Exercise description – For the listing below, return the line containing "## :neutral_face: Persona", the line containing "#### Contribuire a", and all lines in between, exactly as written and nothing else.
(Data for review Opens)
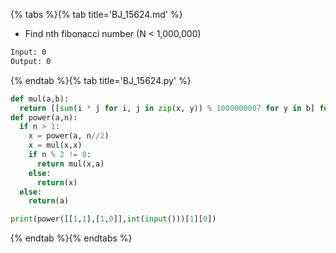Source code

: {% tabs %}{% tab title='BJ_15624.md' %}

* Find nth fibonacci number (N < 1,000,000)

```txt
Input: 0
Output: 0
```

{% endtab %}{% tab title='BJ_15624.py' %}

```py
def mul(a,b):
  return [[sum(i * j for i, j in zip(x, y)) % 1000000007 for y in b] for x in a]
def power(a,n):
  if n > 1:
    x = power(a, n//2)
    x = mul(x,x)
    if n % 2 != 0:
      return mul(x,a)
    else:
      return(x)
  else:
    return(a)

print(power([[1,1],[1,0]],int(input()))[1][0])
```

{% endtab %}{% endtabs %}
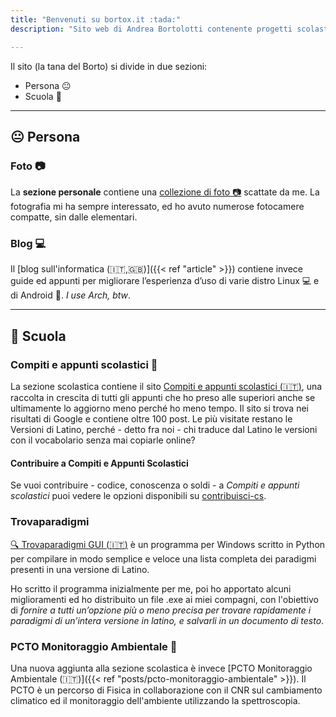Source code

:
 ```yaml
---
title: "Benvenuti su bortox.it :tada:"
description: "Sito web di Andrea Bortolotti contenente progetti scolastici su compiti ed appunti come articoli su computer e tecnologia."

---
```

Il sito (la tana del Borto) si divide in due sezioni: 
* Persona :neutral_face: 
* Scuola :school_satchel:

---
## :neutral_face: Persona

### Foto :camera:

La **sezione personale** contiene una [collezione di foto :camera:](https://bortox.it/galleria/) scattate da me. La fotografia mi ha sempre interessato, ed ho avuto numerose fotocamere compatte, sin dalle elementari.

### Blog 💻

Il [blog sull'informatica (:it:,:uk:)]({{< ref "article" >}}) contiene invece guide ed appunti per migliorare l’esperienza d’uso di varie distro Linux 💻 e di Android 📱. _I use Arch, btw_.

---
## :school_satchel: Scuola

### Compiti e appunti scolastici :memo:

La sezione scolastica contiene il sito [Compiti e appunti scolastici (:it:)](https://bortox.it/Compiti-scolastici/), una raccolta in crescita di tutti gli appunti che ho preso alle superiori anche se ultimamente lo aggiorno meno perché ho meno tempo. Il sito si trova nei risultati di Google e contiene oltre 100 post. Le più visitate restano le Versioni di Latino, perché - detto fra noi - chi traduce dal Latino le versioni con il vocabolario senza mai copiarle online?

#### Contribuire a Compiti e Appunti Scolastici

Se vuoi contribuire - codice, conoscenza o soldi - a _Compiti e appunti scolastici_ puoi vedere le opzioni disponibili su [contribuisci-cs](https://bortox.it/contribuisci-cs/).


### Trovaparadigmi

[:mag: Trovaparadigmi GUI (:it:)](https://bortox.it/trovaparadigmi/) è un programma per Windows scritto in Python per compilare in modo semplice e veloce una lista completa dei paradigmi presenti in una versione di Latino.

Ho scritto il programma inizialmente per me, poi ho apportato alcuni miglioramenti ed ho distribuito un file .exe ai miei compagni, con l'obiettivo di _fornire a tutti un’opzione più o meno precisa per trovare rapidamente i paradigmi di un’intera versione in latino, e salvarli in un documento di testo_.

### PCTO Monitoraggio Ambientale :telescope:

Una nuova aggiunta alla sezione scolastica è invece [PCTO Monitoraggio Ambientale (:it:)]({{< ref "posts/pcto-monitoraggio-ambientale" >}}). Il PCTO è un percorso di Fisica in collaborazione con il CNR sul cambiamento climatico ed il monitoraggio dell'ambiente utilizzando la spettroscopia.

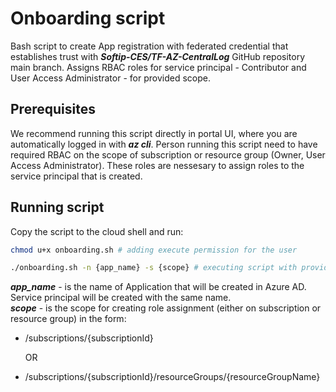 # Onboarding script

Bash script to create App registration with federated credential that establishes trust with ***Softip-CES/TF-AZ-CentralLog*** GitHub repository main branch. Assigns RBAC roles for service principal - Contributor and User Access Administrator - for provided scope. 


## Prerequisites

We recommend running this script directly in portal UI, where you are automatically logged in with ***az cli***. Person running this script need to have required RBAC on the scope of subscription or resource group (Owner, User Access Administrator). These roles are nessesary to assign roles to the service principal that is created.

## Running script
Copy the script to the cloud shell and run: 

```bash
chmod u+x onboarding.sh # adding execute permission for the user
```
```bash
./onboarding.sh -n {app_name} -s {scope} # executing script with provided values
```
***app_name*** - is the name of Application that will be created in Azure AD. Service principal will be created with the same name. \
***scope*** -  is the scope for creating role assignment (either on subscription or resource group) in the form:

- /subscriptions/{subscriptionId} 
  
  OR

- /subscriptions/{subscriptionId}/resourceGroups/{resourceGroupName} 


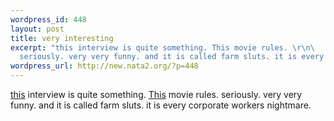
 ```yaml
--- 
wordpress_id: 448
layout: post
title: very interesting
excerpt: "this interview is quite something. This movie rules. \r\n\
  seriously. very very funny. and it is called farm sluts. it is every corporate workers nightmare. "
wordpress_url: http://new.nata2.org/?p=448
---
```

<a href="http://www.pbs.org/now/printable/transcript205_full_print.html">this</a> interview is quite something. <a href="http://www.foxsearchlight.com/lab/shorts/farmsluts/quicktime.html">This</a> movie rules. 
seriously. very very funny. and it is called farm sluts. it is every corporate workers nightmare. 
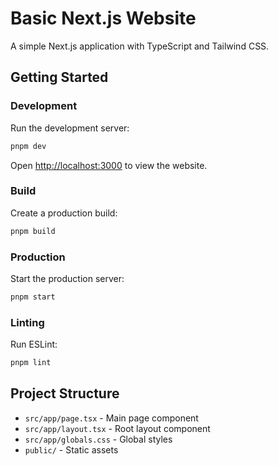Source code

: # Basic Next.js Website

A simple Next.js application with TypeScript and Tailwind CSS.

## Getting Started

### Development
Run the development server:
```bash
pnpm dev
```
Open [http://localhost:3000](http://localhost:3000) to view the website.

### Build
Create a production build:
```bash
pnpm build
```

### Production
Start the production server:
```bash
pnpm start
```

### Linting
Run ESLint:
```bash
pnpm lint
```

## Project Structure
- `src/app/page.tsx` - Main page component
- `src/app/layout.tsx` - Root layout component
- `src/app/globals.css` - Global styles
- `public/` - Static assets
(Data for review Closes)
Exercise output –
## :neutral_face: Persona

### Foto :camera:

La **sezione personale** contiene una [collezione di foto :camera:](https://bortox.it/galleria/) scattate da me. La fotografia mi ha sempre interessato, ed ho avuto numerose fotocamere compatte, sin dalle elementari.

### Blog 💻

Il [blog sull'informatica (:it:,:uk:)]({{< ref "article" >}}) contiene invece guide ed appunti per migliorare l’esperienza d’uso di varie distro Linux 💻 e di Android 📱. _I use Arch, btw_.

---
## :school_satchel: Scuola

### Compiti e appunti scolastici :memo:

La sezione scolastica contiene il sito [Compiti e appunti scolastici (:it:)](https://bortox.it/Compiti-scolastici/), una raccolta in crescita di tutti gli appunti che ho preso alle superiori anche se ultimamente lo aggiorno meno perché ho meno tempo. Il sito si trova nei risultati di Google e contiene oltre 100 post. Le più visitate restano le Versioni di Latino, perché - detto fra noi - chi traduce dal Latino le versioni con il vocabolario senza mai copiarle online?

#### Contribuire a Compiti e Appunti Scolastici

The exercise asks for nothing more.